This project addresses scientific questions about changes in the biological community of Louisiana salt marshes caused by the Deepwater Horizon oil spill in the Gulf of Mexico. A team of experienced investigators will sample 35+ salt marshes in September 2010 and May 2011, adding to the samples already collected from these sites in May 2010. Thus, the sampling will cover the periods before the marshes are oiled, at the peak of the growing season, and one year later. Data will be collected on the biomass of the dominant aquatic plant (cordgrass, Spartina alterniflora), soil metabolism, changes in sulfur accumulation, stable isotope signatures, nitrogen fixation rate, and the parasitic and symbiotic invertebrate community. The data collected will be used to test various hypotheses about the effects of chronic and long-term stressors (oil, toxins, dispersants, or nutrients) on salt marsh ecosystems, including predictions about indirect long-term consequences to the salt-marsh community.
This exceptionally large oil spill event provides an unusual opportunity to learn about the short- and long-term stressors on ecosystems, but only if there are sufficiently large and varied baseline measurements. Environmental stressors such as those arising from hydrocarbon spills, can have visible and immediate direct impacts on coastal ecosystems due to physical and toxic effects on organisms. Stressors also have indirect effects because, as they begin to degrade, the compounds enter food webs via primary consumers such as suspension-feeding oysters, deposit-feeding bivalves, and grazing snails. These consumers, in turn, are food sources for organisms at higher trophic levels, including humans. The effects of a major environmental stressor can, therefore, cascade through the community as members of lower trophic levels undergo changes in growth, mortality, and reproductive success, and as species turnover occurs and metabolic pathways are altered. The project goals are to provide a benchmark study in marsh ecosystem change, and to predict alternative states in time for compensatory management actions.
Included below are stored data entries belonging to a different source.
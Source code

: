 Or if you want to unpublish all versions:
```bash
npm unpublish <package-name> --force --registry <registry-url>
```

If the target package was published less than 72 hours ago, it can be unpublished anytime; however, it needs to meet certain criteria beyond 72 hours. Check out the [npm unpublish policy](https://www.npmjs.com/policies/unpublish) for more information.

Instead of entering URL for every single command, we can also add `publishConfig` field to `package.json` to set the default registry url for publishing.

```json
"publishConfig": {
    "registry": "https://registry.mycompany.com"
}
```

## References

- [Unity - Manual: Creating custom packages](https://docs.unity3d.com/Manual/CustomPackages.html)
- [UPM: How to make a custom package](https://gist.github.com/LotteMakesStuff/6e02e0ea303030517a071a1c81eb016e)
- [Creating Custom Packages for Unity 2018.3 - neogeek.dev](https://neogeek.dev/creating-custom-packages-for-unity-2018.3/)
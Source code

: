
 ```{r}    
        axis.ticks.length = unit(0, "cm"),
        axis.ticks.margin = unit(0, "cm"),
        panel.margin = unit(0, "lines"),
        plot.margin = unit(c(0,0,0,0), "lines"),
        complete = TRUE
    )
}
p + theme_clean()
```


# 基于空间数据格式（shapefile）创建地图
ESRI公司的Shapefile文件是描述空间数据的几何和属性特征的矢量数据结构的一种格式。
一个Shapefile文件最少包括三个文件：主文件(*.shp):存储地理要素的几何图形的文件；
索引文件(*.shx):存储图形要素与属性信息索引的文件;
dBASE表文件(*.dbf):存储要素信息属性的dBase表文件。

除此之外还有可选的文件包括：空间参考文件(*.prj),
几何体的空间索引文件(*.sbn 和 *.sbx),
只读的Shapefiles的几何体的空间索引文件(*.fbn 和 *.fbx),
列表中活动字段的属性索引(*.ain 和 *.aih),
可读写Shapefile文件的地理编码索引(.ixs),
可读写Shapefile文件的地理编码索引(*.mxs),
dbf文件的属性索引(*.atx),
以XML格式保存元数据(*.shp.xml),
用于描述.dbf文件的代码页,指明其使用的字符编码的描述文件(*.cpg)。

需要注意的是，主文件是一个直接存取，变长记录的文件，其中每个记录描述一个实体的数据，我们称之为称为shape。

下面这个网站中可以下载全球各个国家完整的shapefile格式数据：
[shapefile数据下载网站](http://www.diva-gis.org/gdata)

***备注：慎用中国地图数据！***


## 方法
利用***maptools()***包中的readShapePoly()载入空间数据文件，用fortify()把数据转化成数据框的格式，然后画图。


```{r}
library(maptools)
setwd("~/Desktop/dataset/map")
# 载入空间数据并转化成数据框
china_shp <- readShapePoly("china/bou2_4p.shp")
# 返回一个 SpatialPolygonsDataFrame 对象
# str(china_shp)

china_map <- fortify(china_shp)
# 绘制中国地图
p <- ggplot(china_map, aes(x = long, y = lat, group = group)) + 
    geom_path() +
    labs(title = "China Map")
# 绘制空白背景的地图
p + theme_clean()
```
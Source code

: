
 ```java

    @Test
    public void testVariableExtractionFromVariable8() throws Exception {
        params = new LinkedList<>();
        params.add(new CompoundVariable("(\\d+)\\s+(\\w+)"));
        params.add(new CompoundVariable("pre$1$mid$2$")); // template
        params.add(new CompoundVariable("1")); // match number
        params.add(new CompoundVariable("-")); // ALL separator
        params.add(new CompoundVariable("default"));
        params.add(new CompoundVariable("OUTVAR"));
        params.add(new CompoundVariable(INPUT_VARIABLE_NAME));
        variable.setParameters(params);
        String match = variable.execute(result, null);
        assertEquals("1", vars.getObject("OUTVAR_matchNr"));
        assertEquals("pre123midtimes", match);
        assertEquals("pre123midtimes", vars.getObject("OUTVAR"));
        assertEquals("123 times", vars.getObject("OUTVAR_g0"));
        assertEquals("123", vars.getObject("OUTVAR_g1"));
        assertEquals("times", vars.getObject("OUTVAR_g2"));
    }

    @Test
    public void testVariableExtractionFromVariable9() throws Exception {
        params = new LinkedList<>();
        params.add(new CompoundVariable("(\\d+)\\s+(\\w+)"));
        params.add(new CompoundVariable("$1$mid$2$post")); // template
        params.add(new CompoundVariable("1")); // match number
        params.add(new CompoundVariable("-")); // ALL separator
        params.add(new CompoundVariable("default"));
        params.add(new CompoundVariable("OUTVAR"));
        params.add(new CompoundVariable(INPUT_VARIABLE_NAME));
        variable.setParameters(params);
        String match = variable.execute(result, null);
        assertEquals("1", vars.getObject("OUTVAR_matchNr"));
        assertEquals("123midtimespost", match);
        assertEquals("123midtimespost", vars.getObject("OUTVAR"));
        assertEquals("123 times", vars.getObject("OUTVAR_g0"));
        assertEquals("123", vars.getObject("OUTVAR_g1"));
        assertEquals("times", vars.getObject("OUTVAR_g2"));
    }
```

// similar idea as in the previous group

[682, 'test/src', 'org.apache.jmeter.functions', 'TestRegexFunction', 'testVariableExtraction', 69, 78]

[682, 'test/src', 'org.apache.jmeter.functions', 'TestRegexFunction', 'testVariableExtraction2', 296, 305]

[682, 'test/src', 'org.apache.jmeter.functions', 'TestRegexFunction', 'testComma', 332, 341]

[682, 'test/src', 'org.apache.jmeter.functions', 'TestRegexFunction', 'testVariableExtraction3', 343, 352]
Project Description This one-year Rapid response project collected samples to be used to address scientific questions about salt marsh community changes arising from the Deepwater Horizon oil ‘spill’ in the Gulf of Mexico. A multidisciplinary suite of experienced field investigators sampled 35+ salt marshes in May and September, 2010, and in May 2011. These dates are chosen to be before the marshes are oiled, at the peak of the growing season, and one year later. Data were collected on the below- and aboveground biomass of the dominant emergent macrophyte (Spartina alterniflora), soils, and food webs. The data are being used to test various hypotheses about the effects of chronic and long-term stressors (oil, toxins, dispersants, or nutrients) on salt marsh ecosystems, including predictions about indirect long-term consequences to the salt-marsh community. These measures can be used as an indicator of health of the salt marsh ecosystem. The sample analyses are underway and so there are no firm outcomes to report at this time. The 10 Principal Investigators collaborated with 11 other professionals and worked with 13 students. Broader Impacts This exceptionally large oil spill event provides landmark opportunities to learn about the short- and long-term stressors on ecosystems, but only if there are sufficiently large and varied baseline measurements. Stressors, such as those arising from hydrocarbon spills, can have dramatic, visible, and immediate direct impacts on coastal ecosystems due to both physical and toxic effects on organisms. Stressors also have indirect effects because, as they begin to degrade, these compounds enter food webs via primary consumers such as suspension-feeding oysters, deposit-feeding bivalves, and grazing snails. These consumers, in turn, are food sources for higher trophic levels, including humans. The effects of a major environmental stressor can, therefore, cascade through the community as members of lower trophic levels undergo changes in growth, mortality, reproductive success, and as species turnover occurs and metabolic pathways are altered. The project goals are to provide a benchmark study in ecosystem change analysis, to identify precursors to ecosystem trajectories before alternative states are realized, and to address societal concerns about wetland stability.